In an isometric exercise a person places a hand on a scale and pushes vertically downward, keeping the forearm horizontal. This is possible because the triceps muscle applies an upward force perpendicular to the arm, as the drawing indicates. The forearm weighs 25.0 N and has a center of gravity as indicated. The scale registers 85 N. Determine the magnitude of M.
The forearm weighs 25.0 N and has a center of gravity as indicated.
We do not see the diagram, and there is no description. We do not see what M represents.
In any case, sum moments about the support point of the muscle, at which the reaction is not known. The sum of moments should be zero. Solve for M.

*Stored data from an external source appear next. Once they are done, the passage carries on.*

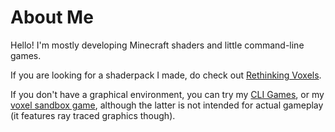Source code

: # About Me

Hello! I'm mostly developing Minecraft shaders and little command-line games.

If you are looking for a shaderpack I made, do check out [Rethinking Voxels](https://github.com/gri573/rethinking-voxels).

If you don't have a graphical environment, you can try my [CLI Games](https://github.com/gri573/cli-games), or my [voxel sandbox game](https://github.com/gri573/voxel-cli), although the latter is not intended for actual gameplay (it features ray traced graphics though).



<!--

https://github-readme-stats.vercel.app/api?username=gri573&show_icons=true&bg_color=30,e96443,904e95&title_color=fff&text_color=fff
- 👋 Hi, I’m @gri573
- 👀 I’m interested in ...
- 🌱 I’m currently learning ...
- 💞️ I’m looking to collaborate on ...
- 📫 How to reach me ...

gri573/gri573 is a ✨ special ✨ repository because its `README.md` (this file) appears on your GitHub profile.
You can click the Preview link to take a look at your changes.
--->
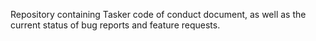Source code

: Repository containing Tasker code of conduct document, as well as the current status of bug reports and feature requests.
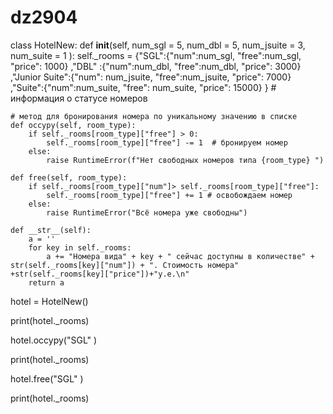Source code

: # dz2904
class HotelNew:
    def __init__(self, num_sgl = 5, num_dbl = 5, num_jsuite = 3, num_suite = 1 ):
        self._rooms = {"SGL":{"num":num_sgl, "free":num_sgl, "price": 1000} ,"DBL" :{"num":num_dbl, "free":num_dbl, "price": 3000} ,"Junior Suite":{"num": num_jsuite, "free":num_jsuite, "price": 7000} ,"Suite":{"num":num_suite, "free": num_suite, "price": 15000} } # информация о статусе номеров
    
    # метод для бронирования номера по уникальному значению в списке
    def occypy(self, room_type):
        if self._rooms[room_type]["free"] > 0:
            self._rooms[room_type]["free"] -= 1  # бронируем номер
        else:
            raise RuntimeError(f"Нет свободных номеров типа {room_type} ")
 
    def free(self, room_type):
        if self._rooms[room_type]["num"]> self._rooms[room_type]["free"]:
            self._rooms[room_type]["free"] += 1 # освобождаем номер
        else:
            raise RuntimeError("Всё номера уже свободны")

    def __str__(self):
        a = ''
        for key in self._rooms:
            a += "Номера вида" + key + " сейчас доступны в количестве" + str(self._rooms[key]["num"]) + ". Стоимость номера" +str(self._rooms[key]["price"])+"у.е.\n" 
        return a

hotel = HotelNew() 

print(hotel._rooms) 

hotel.occypy("SGL" )

print(hotel._rooms)

hotel.free("SGL" )

print(hotel._rooms)

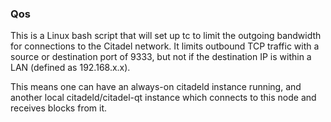 ### Qos ###

This is a Linux bash script that will set up tc to limit the outgoing bandwidth for connections to the Citadel network. It limits outbound TCP traffic with a source or destination port of 9333, but not if the destination IP is within a LAN (defined as 192.168.x.x).

This means one can have an always-on citadeld instance running, and another local citadeld/citadel-qt instance which connects to this node and receives blocks from it.
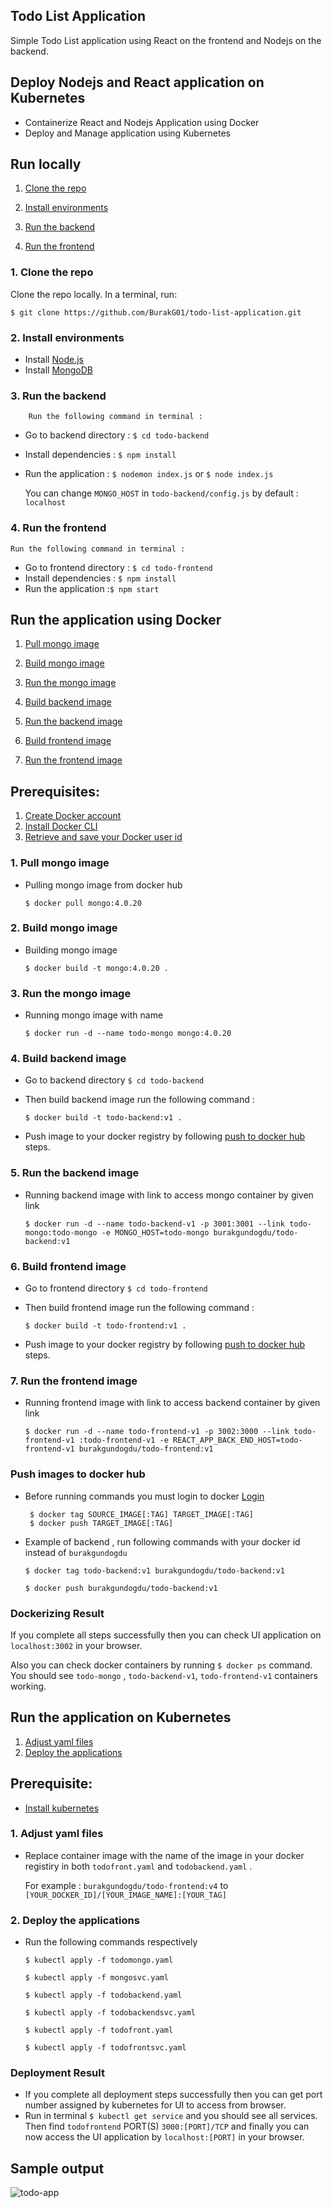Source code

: ## Todo List Application

Simple Todo List application using React on the frontend and Nodejs on the backend.

## Deploy Nodejs and React application on Kubernetes

- Containerize React and Nodejs Application using Docker
- Deploy and Manage application using Kubernetes

## Run locally

1. [Clone the repo](#1-clone-the-repo)

2. [Install environments ](#2-install-environments)

3. [Run the backend](#3-run-the-backend)

4. [Run the frontend](#4-run-the-frontend)

### 1. Clone the repo

Clone the repo locally. In a terminal, run:

`$ git clone https://github.com/BurakG01/todo-list-application.git`

### 2. Install environments

- Install [Node.js](http://dev.nodeca.com)
- Install [MongoDB](https://www.mongodb.com/try/download/community)

### 3. Run the backend

        Run the following command in terminal :

- Go to backend directory : `$ cd todo-backend`
- Install dependencies : `$ npm install`
- Run the application : `$ nodemon index.js` or `$ node index.js`

  You can change `MONGO_HOST` in `todo-backend/config.js` by default : `localhost`

### 4. Run the frontend

    Run the following command in terminal :

- Go to frontend directory : `$ cd todo-frontend`
- Install dependencies : `$ npm install`
- Run the application :`$ npm start`

## Run the application using Docker

1. [Pull mongo image](#1-pull-mongo-image)

2. [Build mongo image ](#2-build-mongo-image)

3. [Run the mongo image](#3-run-the-mongo-image)

4. [Build backend image ](#2-build-backend-image)

5. [Run the backend image](#3-run-the-backend-image)

6. [Build frontend image ](#2-build-frontend-image)

7. [Run the frontend image](#3-run-the-frontend-image)

## Prerequisites:

1. [Create Docker account](https://hub.docker.com/)
2. [Install Docker CLI](https://docs.docker.com/get-docker/)
3. [Retrieve and save your Docker user id](https://hub.docker.com/)

### 1. Pull mongo image

- Pulling mongo image from docker hub

  `$ docker pull mongo:4.0.20`

### 2. Build mongo image

- Building mongo image

  `$ docker build -t mongo:4.0.20 .`

### 3. Run the mongo image

- Running mongo image with name

  `$ docker run -d --name todo-mongo mongo:4.0.20`

### 4. Build backend image

- Go to backend directory `$ cd todo-backend`
- Then build backend image run the following command :

  `$ docker build -t todo-backend:v1 .`

- Push image to your docker registry by following [push to docker hub](#push-images-to-docker-hub) steps.

### 5. Run the backend image

- Running backend image with link to access mongo container by given link

  `$ docker run -d --name todo-backend-v1 -p 3001:3001 --link todo-mongo:todo-mongo -e MONGO_HOST=todo-mongo burakgundogdu/todo-backend:v1`

### 6. Build frontend image

- Go to frontend directory `$ cd todo-frontend`
- Then build frontend image run the following command :

  `$ docker build -t todo-frontend:v1 .`

- Push image to your docker registry by following [push to docker hub](#push-images-to-docker-hub) steps.

### 7. Run the frontend image

- Running frontend image with link to access backend container by given link

  `$ docker run -d --name todo-frontend-v1 -p 3002:3000 --link todo-frontend-v1 :todo-frontend-v1 -e REACT_APP_BACK_END_HOST=todo-frontend-v1 burakgundogdu/todo-frontend:v1`

### Push images to docker hub

- Before running commands you must login to docker [Login](https://docs.docker.com/engine/reference/commandline/login/)

       $ docker tag SOURCE_IMAGE[:TAG] TARGET_IMAGE[:TAG]
       $ docker push TARGET_IMAGE[:TAG]

- Example of backend , run following commands with your docker id instead of `burakgundogdu`

      $ docker tag todo-backend:v1 burakgundogdu/todo-backend:v1

      $ docker push burakgundogdu/todo-backend:v1

### Dockerizing Result

If you complete all steps successfully then you can check UI application on `localhost:3002` in your browser.

Also you can check docker containers by running `$ docker ps` command. You should see `todo-mongo` , `todo-backend-v1`, `todo-frontend-v1` containers working.

## Run the application on Kubernetes

1. [Adjust yaml files](#1-adjust-yaml-files)
2. [Deploy the applications](#2-deploy-the-applications)

## Prerequisite:

- [Install kubernetes](https://kubernetes.io/docs/tasks/tools/install-kubectl)

### 1. Adjust yaml files

- Replace container image with the name of the image in your docker registiry in both `todofront.yaml` and `todobackend.yaml` .

  For example : `burakgundogdu/todo-frontend:v4` to `[YOUR_DOCKER_ID]/[YOUR_IMAGE_NAME]:[YOUR_TAG]`

### 2. Deploy the applications

- Run the following commands respectively

      $ kubectl apply -f todomongo.yaml

      $ kubectl apply -f mongosvc.yaml

      $ kubectl apply -f todobackend.yaml

      $ kubectl apply -f todobackendsvc.yaml

      $ kubectl apply -f todofront.yaml

      $ kubectl apply -f todofrontsvc.yaml

### Deployment Result

- If you complete all deployment steps successfully then you can get port number assigned by kubernetes for UI to access from browser.
- Run in terminal `$ kubectl get service` and you should see all services. Then find `todofrontend` PORT(S) `3000:[PORT]/TCP` and finally you can now access the UI application by `localhost:[PORT]` in your browser.

## Sample output

![todo-app](https://user-images.githubusercontent.com/40125013/94156204-8050ae80-fe88-11ea-8a51-fad11bfa75b0.PNG)

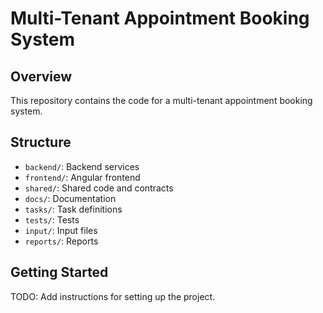 # Multi-Tenant Appointment Booking System

## Overview

This repository contains the code for a multi-tenant appointment booking system.

## Structure

*   `backend/`: Backend services
*   `frontend/`: Angular frontend
*   `shared/`: Shared code and contracts
*   `docs/`: Documentation
*   `tasks/`: Task definitions
*   `tests/`: Tests
*   `input/`: Input files
*   `reports/`: Reports

## Getting Started

TODO: Add instructions for setting up the project.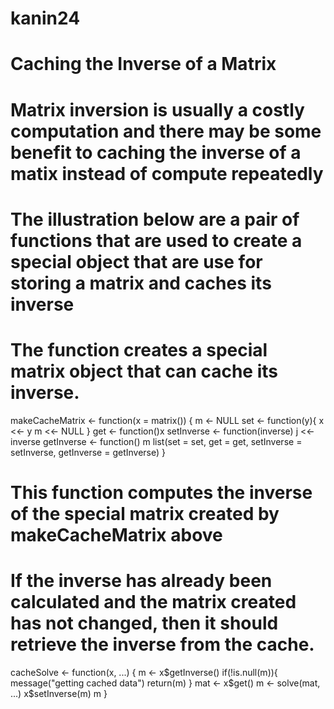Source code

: # kanin24
# Caching the Inverse of a Matrix
# Matrix inversion is usually a costly computation and there may be some benefit to caching the inverse of a matix instead of compute repeatedly
# The illustration below are a pair of functions that are used to create a special object that are use for storing a matrix and caches its inverse
# The function creates a special matrix object that can cache its inverse.

makeCacheMatrix <- function(x = matrix()) {
m <- NULL
set <- function(y){
   x <<- y
   m <<- NULL
}
get <- function()x
setInverse <- function(inverse) j <<- inverse
getInverse <- function() m
  list(set = set, get = get,
  setInverse = setInverse,
  getInverse = getInverse)
}

# This function computes the inverse of the special matrix created by makeCacheMatrix above
# If the inverse has already been calculated and the matrix created has not changed, then it should retrieve the inverse from the cache.

cacheSolve <- function(x, ...) {
m <- x$getInverse()
if(!is.null(m)){
  message("getting cached data")
  return(m)
}
mat <- x$get()
m <- solve(mat, ...)
x$setInverse(m)
m
}
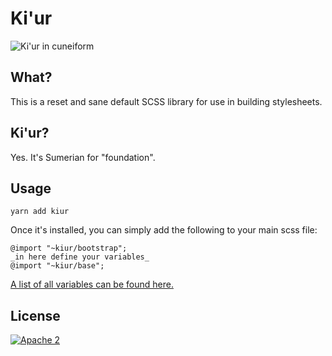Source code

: # Ki'ur

![Ki'ur in cuneiform](http://psd.museum.upenn.edu/epsd/psl/img/thumb/Ocuq.png)

## What?
This is a reset and sane default SCSS library for use in building stylesheets.

## Ki'ur?
Yes.  It's Sumerian for "foundation".

## Usage
`yarn add kiur`

Once it's installed, you can simply add the following to your main scss file:

    @import "~kiur/bootstrap";
    _in here define your variables_
    @import "~kiur/base";

[A list of all variables can be found here.](https://buildit.github.io/kiur/)

## License
[![Apache 2](http://img.shields.io/badge/license-Apache%202-red.svg)](http://www.apache.org/licenses/LICENSE-2.0)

To determine the magnitude of M, we need to analyze the forces acting on the system and apply Newton's laws of motion.
Let's break down the forces involved:
1. Weight of the forearm: The forearm weighs 25.0 N acting straight down at its center of gravity.
2. Force exerted by the triceps muscle: The triceps muscle applies an upward force perpendicular to the forearm. Let's call this force Ft.
3. Force registered by the scale: The scale registers a force of 85 N, which is the sum of the weight of the forearm and the force exerted by the triceps muscle.
Now, according to Newton's laws of motion, the net force acting in the vertical direction must be zero since the forearm is not accelerating vertically.
So, let's write the equation for the net force:
Net force = Force exerted by the triceps muscle - Weight of the forearm
Since the net force is zero, the two forces must be equal:
Ft - 25.0 N = 0
Simplifying the equation, we find:
Ft = 25.0 N
Therefore, the magnitude of M is 25.0 N.